Abstract

Asymmetric supercapacitors are one of the promising next-generation electrochemical energy storage devices. However, the necessity to distinguish the polarity of asymmetric supercapacitors makes it more like rechargeable batteries and affects the convenience of practical applications. We herein report a novel flexible asymmetric supercapacitor (FASC) that can be charged without distinguishing the electrode polarity based on CVD-grown nickel nanoparticle@carbon nanotube (Ni@CNT) network films. The FASC is assembled by using the binder-free Ni@CNT as both the negative and positive electrodes but aqueous alkaline solution as the electrolyte.

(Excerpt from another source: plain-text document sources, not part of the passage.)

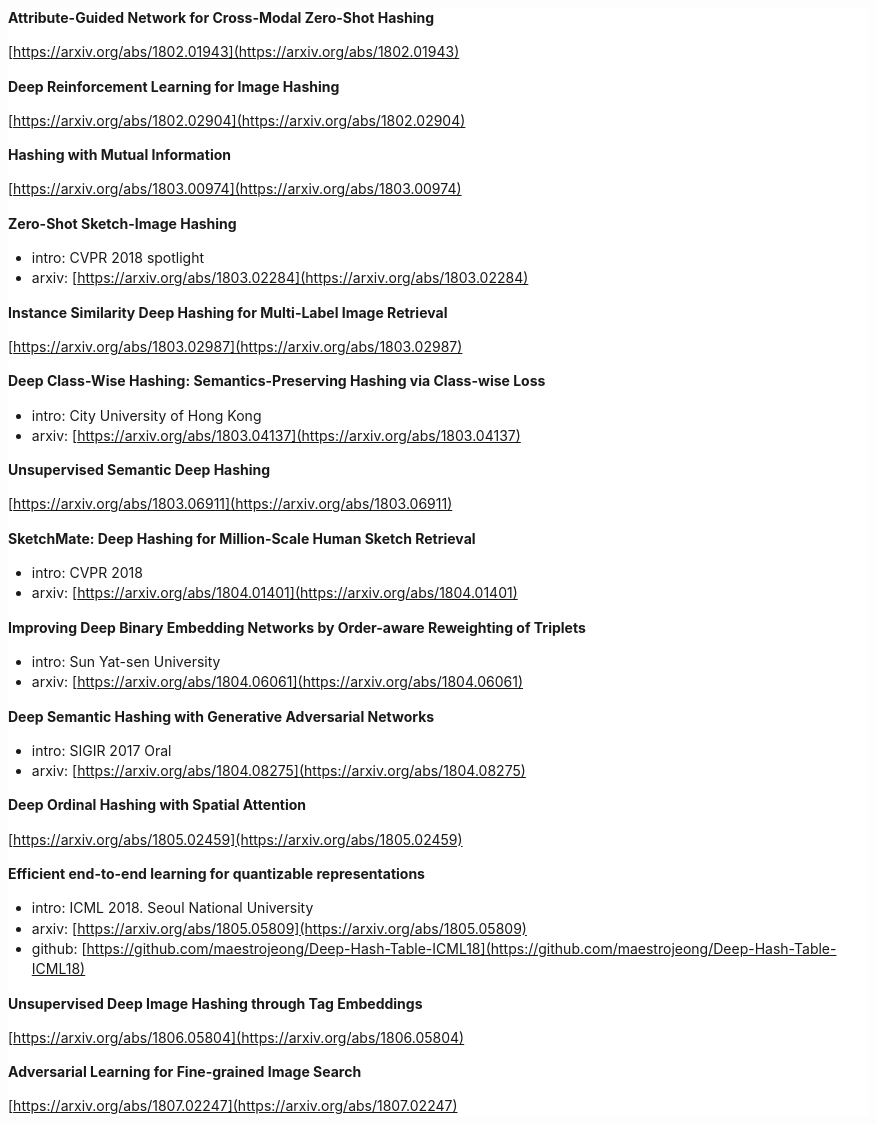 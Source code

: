 **Attribute-Guided Network for Cross-Modal Zero-Shot Hashing**

[https://arxiv.org/abs/1802.01943](https://arxiv.org/abs/1802.01943)

**Deep Reinforcement Learning for Image Hashing**

[https://arxiv.org/abs/1802.02904](https://arxiv.org/abs/1802.02904)

**Hashing with Mutual Information**

[https://arxiv.org/abs/1803.00974](https://arxiv.org/abs/1803.00974)

**Zero-Shot Sketch-Image Hashing**

- intro: CVPR 2018 spotlight
- arxiv: [https://arxiv.org/abs/1803.02284](https://arxiv.org/abs/1803.02284)

**Instance Similarity Deep Hashing for Multi-Label Image Retrieval**

[https://arxiv.org/abs/1803.02987](https://arxiv.org/abs/1803.02987)

**Deep Class-Wise Hashing: Semantics-Preserving Hashing via Class-wise Loss**

- intro: City University of Hong Kong
- arxiv: [https://arxiv.org/abs/1803.04137](https://arxiv.org/abs/1803.04137)

**Unsupervised Semantic Deep Hashing**

[https://arxiv.org/abs/1803.06911](https://arxiv.org/abs/1803.06911)

**SketchMate: Deep Hashing for Million-Scale Human Sketch Retrieval**

- intro: CVPR 2018
- arxiv: [https://arxiv.org/abs/1804.01401](https://arxiv.org/abs/1804.01401)

**Improving Deep Binary Embedding Networks by Order-aware Reweighting of Triplets**

- intro: Sun Yat-sen University
- arxiv: [https://arxiv.org/abs/1804.06061](https://arxiv.org/abs/1804.06061)

**Deep Semantic Hashing with Generative Adversarial Networks**

- intro: SIGIR 2017 Oral
- arxiv: [https://arxiv.org/abs/1804.08275](https://arxiv.org/abs/1804.08275)

**Deep Ordinal Hashing with Spatial Attention**

[https://arxiv.org/abs/1805.02459](https://arxiv.org/abs/1805.02459)

**Efficient end-to-end learning for quantizable representations**

- intro: ICML 2018. Seoul National University
- arxiv: [https://arxiv.org/abs/1805.05809](https://arxiv.org/abs/1805.05809)
- github: [https://github.com/maestrojeong/Deep-Hash-Table-ICML18](https://github.com/maestrojeong/Deep-Hash-Table-ICML18)

**Unsupervised Deep Image Hashing through Tag Embeddings**

[https://arxiv.org/abs/1806.05804](https://arxiv.org/abs/1806.05804)

**Adversarial Learning for Fine-grained Image Search**

[https://arxiv.org/abs/1807.02247](https://arxiv.org/abs/1807.02247)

In such a design, one electrode side is involved with the Faradaic redox reactions between nickel nanoparticles and OH-, while the other side works via electric double layer charge accumulation at the interface of CNTs/electrolyte, enabling the device with an asymmetric feature and a high voltage of 1.8V. Exactly because of the above, the FASC demonstrates almost the same charge/discharge profiles, stable cycling and comparable efficiency for powering small electronics even with frequently alternating the charging direction. With the integration of hydrogel electrolyte of PVA-KOH, our flexible quasi-solid-state FASC device delivers high volumetric energy density of 1.39 mWh cm−3 and power density of 440mWcm−3, as well as excellent cycleability up to 10,000 times (100% capacitance retention). The volumetric performance is even much better than previous reported FASC devices that were designed with complicated electrode architectures. Our work presents a pioneering strategy for developing non-polarity asymmetric electrochemical energy storage systems.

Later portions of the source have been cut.